The last few weeks have been pedal-to-the-metal.
I've been putting out a nearly obscene amount of output. I've written nearly 20,000 words on various documents (that few people will likely ever read - the joys of being in tech), I've been pulling 60, 70, even 80-hour weeks. When it rains, it pours; the number of fire-drills has increased almost exponentially.
Then last week I got shocking news and put everything into perspective in a very real way.
A matter of perspective.
As most of the people who read this blog know, since 2020 I've been the Chair of SNIA's Board of Directors. Running an organization with 50,000 end-users, 180 member companies, and 2400 volunteers has a non-trivial impact on my weekly schedule.
SNIA is both a Standards Development Organization (SDO) and a Trade Organization. This dual personality means that there are both highly technical work being done, as well as education and marketing.
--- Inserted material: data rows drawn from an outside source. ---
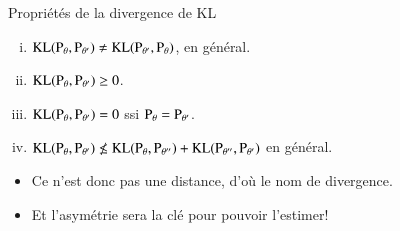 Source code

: \begin{frame}
    [allowframebreaks]{Propriétés de la divergence de KL}
    \begin{enumerate}[i)]
        \item $\operatorname{KL}(\operatorname{P}_\theta, \operatorname{P}_{\theta^\prime}) 
        \neq \operatorname{KL}( \operatorname{P}_{\theta^\prime}, \operatorname{P}_\theta)$, en général.
        \item $\operatorname{KL}(\operatorname{P}_\theta, \operatorname{P}_{\theta^\prime}) \geq 0 $.
        \item $\operatorname{KL}(\operatorname{P}_\theta, \operatorname{P}_{\theta^\prime}) = 0$ ssi $\operatorname{P}_\theta = \operatorname{P}_{\theta^\prime}$.
        \item $\operatorname{KL}(\operatorname{P}_\theta, \operatorname{P}_{\theta^\prime}) \nleq 
        \operatorname{KL}(\operatorname{P}_\theta, \operatorname{P}_{\theta^{\prime\prime}}) +
        \operatorname{KL}( \operatorname{P}_{\theta^{\prime\prime}}, \operatorname{P}_{\theta^\prime})$ en général.
    \end{enumerate}
\begin{itemize}
    \item Ce n'est donc pas une distance, d'où le nom de divergence.
    \item Et l'asymétrie sera la clé pour pouvoir l'estimer!
\end{itemize}
\end{frame}

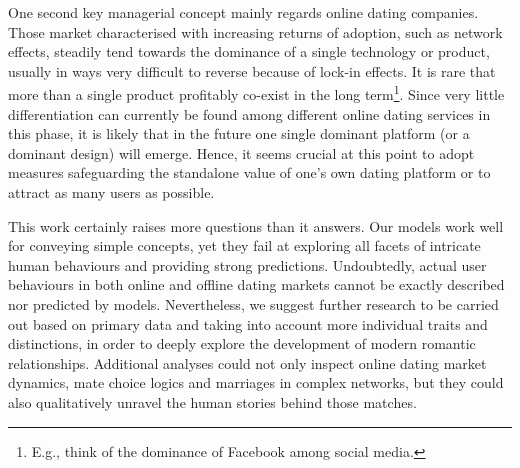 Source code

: One second key managerial concept mainly regards online dating companies.
Those market characterised with increasing returns of adoption, such
as network effects, steadily tend towards the dominance of a single
technology or product, usually in ways very difficult to reverse because
of lock-in effects. It is rare that more than a single product profitably
co-exist in the long term\footnote{E.g., think of the dominance of Facebook among social media.}.
Since very little differentiation can currently be found among different
online dating services in this phase, it is likely that in the future
one single dominant platform (or a dominant design) will emerge. Hence,
it seems crucial at this point to adopt measures safeguarding the
standalone value of one's own dating platform \textendash{} or to
attract as many users as possible. 

This work certainly raises more questions than it answers. Our models
work well for conveying simple concepts, yet they fail at exploring
all facets of intricate human behaviours and providing strong predictions.
Undoubtedly, actual user behaviours in both online and offline dating
markets cannot be exactly described nor predicted by models. Nevertheless,
we suggest further research to be carried out based on primary data
and taking into account more individual traits and distinctions, in
order to deeply explore the development of modern romantic relationships.
Additional analyses could not only inspect online dating market dynamics,
mate choice logics and marriages in complex networks, but they could
also qualitatively unravel the human stories behind those matches. 


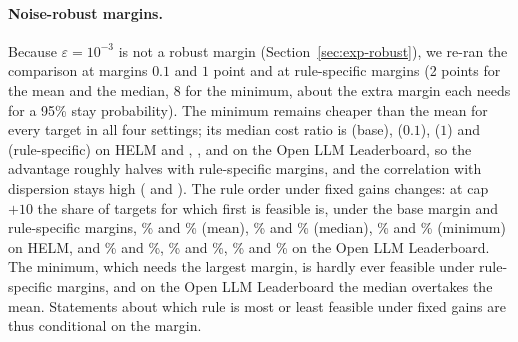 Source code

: \paragraph{Noise-robust margins.} Because $\varepsilon=10^{-3}$ is not a robust margin (Section~\ref{sec:exp-robust}), we re-ran the comparison at margins $0.1$ and $1$ point and at rule-specific margins (2 points for the mean and the median, 8 for the minimum, about the extra margin each needs for a 95\% stay probability). The minimum remains cheaper than the mean for every target in all four settings; its median cost ratio is \mrHelmBaseRatio{} (base), \mrHelmTenthRatio{} ($0.1$), \mrHelmOneRatio{} ($1$) and \mrHelmRuleRatio{} (rule-specific) on HELM and \mrOllbBaseRatio, \mrOllbTenthRatio, \mrOllbOneRatio{} and \mrOllbRuleRatio{} on the Open LLM Leaderboard, so the advantage roughly halves with rule-specific margins, and the correlation with dispersion stays high (\mrHelmRuleRho{} and \mrOllbRuleRho). The rule order under fixed gains changes: at cap $+10$ the share of targets for which first is feasible is, under the base margin and rule-specific margins, \mrFeasHelmBaseMean\% and \mrFeasHelmRuleMean\% (mean), \mrFeasHelmBaseMedian\% and \mrFeasHelmRuleMedian\% (median), \mrFeasHelmBaseMin\% and \mrFeasHelmRuleMin\% (minimum) on HELM, and \mrFeasOllbBaseMean\% and \mrFeasOllbRuleMean\%, \mrFeasOllbBaseMedian\% and \mrFeasOllbRuleMedian\%, \mrFeasOllbBaseMin\% and \mrFeasOllbRuleMin\% on the Open LLM Leaderboard. The minimum, which needs the largest margin, is hardly ever feasible under rule-specific margins, and on the Open LLM Leaderboard the median overtakes the mean. Statements about which rule is most or least feasible under fixed gains are thus conditional on the margin.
Every year we put out dozens of specifications, standards, and tutorials - as well as dozens of hours of educational content.
All of this takes a lot of work, and like many organizations this work falls to a surprisingly small number of people. It's my job as Chair to make those peoples' lives easier however I can. After all, they are volunteering their time and expertise. As you can imagine, I need a lot of help.
On the technical side, SNIA has a Technical Council that oversees all of that part of the organization. It's led by two co-Chairs - Bill Martin and Mark Carlson (respectively, in photo below). Anyone who has had to organize a bunch of engineers (who are volunteers, no less) will know that "herding cats" is an understatement.
I've known and worked with both Bill and Mark for fifteen years in various standards bodies, from Fibre Channel to SCSI to NVM Express to, of course, SNIA. Bill and Mark have been at the heart of every storage standard for the past twenty-plus years. Without realizing it, right now you are using technology that they have had a profound impact on developing.
I was on a phone call at the time. I was reviewing presentation materials with some of my work colleagues when it came in. I couldn't answer, so I texted back. "Can I call you later?"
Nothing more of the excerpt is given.